● **EXERCISE PROMPT**:
Below are some entries. Output each one exactly as it appears.
DATA FOR THIS EXERCISE section start
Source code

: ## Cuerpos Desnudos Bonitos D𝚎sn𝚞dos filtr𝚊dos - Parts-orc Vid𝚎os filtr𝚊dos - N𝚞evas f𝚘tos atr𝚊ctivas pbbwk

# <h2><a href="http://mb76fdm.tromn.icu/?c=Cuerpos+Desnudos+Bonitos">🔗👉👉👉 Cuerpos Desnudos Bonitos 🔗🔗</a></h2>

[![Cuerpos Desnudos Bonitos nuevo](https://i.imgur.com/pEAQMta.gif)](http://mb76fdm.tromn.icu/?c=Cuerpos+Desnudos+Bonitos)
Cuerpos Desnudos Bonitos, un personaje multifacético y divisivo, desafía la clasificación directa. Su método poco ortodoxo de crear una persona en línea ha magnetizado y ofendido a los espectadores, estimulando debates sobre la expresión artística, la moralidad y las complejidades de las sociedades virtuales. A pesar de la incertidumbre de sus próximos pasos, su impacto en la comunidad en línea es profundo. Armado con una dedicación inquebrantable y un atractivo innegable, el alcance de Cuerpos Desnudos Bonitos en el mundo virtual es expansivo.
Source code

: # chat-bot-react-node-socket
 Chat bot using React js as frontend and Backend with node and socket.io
DATA FOR THIS EXERCISE section end
● **SOLUTION FOR THIS EXERCISE**:
Source code

: ## Cuerpos Desnudos Bonitos D𝚎sn𝚞dos filtr𝚊dos - Parts-orc Vid𝚎os filtr𝚊dos - N𝚞evas f𝚘tos atr𝚊ctivas pbbwk

# <h2><a href="http://mb76fdm.tromn.icu/?c=Cuerpos+Desnudos+Bonitos">🔗👉👉👉 Cuerpos Desnudos Bonitos 🔗🔗</a></h2>

[![Cuerpos Desnudos Bonitos nuevo](https://i.imgur.com/pEAQMta.gif)](http://mb76fdm.tromn.icu/?c=Cuerpos+Desnudos+Bonitos)
Cuerpos Desnudos Bonitos, un personaje multifacético y divisivo, desafía la clasificación directa. Su método poco ortodoxo de crear una persona en línea ha magnetizado y ofendido a los espectadores, estimulando debates sobre la expresión artística, la moralidad y las complejidades de las sociedades virtuales. A pesar de la incertidumbre de sus próximos pasos, su impacto en la comunidad en línea es profundo. Armado con una dedicación inquebrantable y un atractivo innegable, el alcance de Cuerpos Desnudos Bonitos en el mundo virtual es expansivo.
Source code

: # chat-bot-react-node-socket
 Chat bot using React js as frontend and Backend with node and socket.io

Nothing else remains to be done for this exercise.